### THE PROBLEM
Every line from the line containing "躲在像素后的men and women" to the end of the data must appear in the answer exactly as it appears there, and nothing else.

(Dataset entries)
******
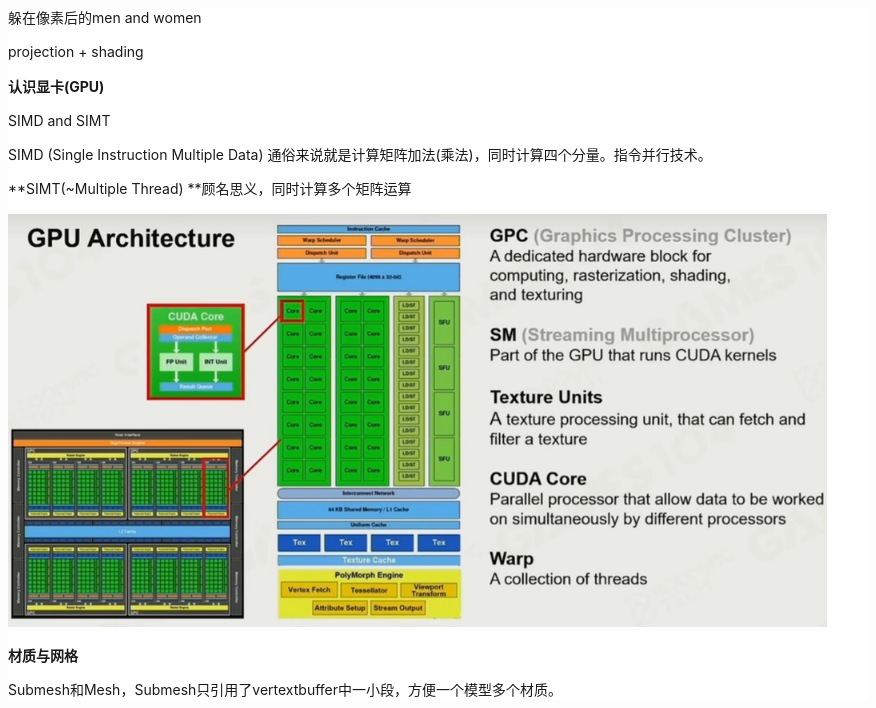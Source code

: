 躲在像素后的men and women

projection + shading



**认识显卡(GPU)**

SIMD and SIMT

SIMD (Single Instruction Multiple Data) 通俗来说就是计算矩阵加法(乘法)，同时计算四个分量。指令并行技术。

**SIMT(~Multiple Thread) **顾名思义，同时计算多个矩阵运算

<img src="如何从零开发游戏引擎/gpuarchitecture.png" alt="image-20231208205853737" style="zoom:80%;" />

**材质与网格**

Submesh和Mesh，Submesh只引用了vertextbuffer中一小段，方便一个模型多个材质。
******
### TASK RESULT
: 躲在像素后的men and women

projection + shading



**认识显卡(GPU)**

SIMD and SIMT

SIMD (Single Instruction Multiple Data) 通俗来说就是计算矩阵加法(乘法)，同时计算四个分量。指令并行技术。

**SIMT(~Multiple Thread) **顾名思义，同时计算多个矩阵运算

<img src="如何从零开发游戏引擎/gpuarchitecture.png" alt="image-20231208205853737" style="zoom:80%;" />

**材质与网格**

Submesh和Mesh，Submesh只引用了vertextbuffer中一小段，方便一个模型多个材质。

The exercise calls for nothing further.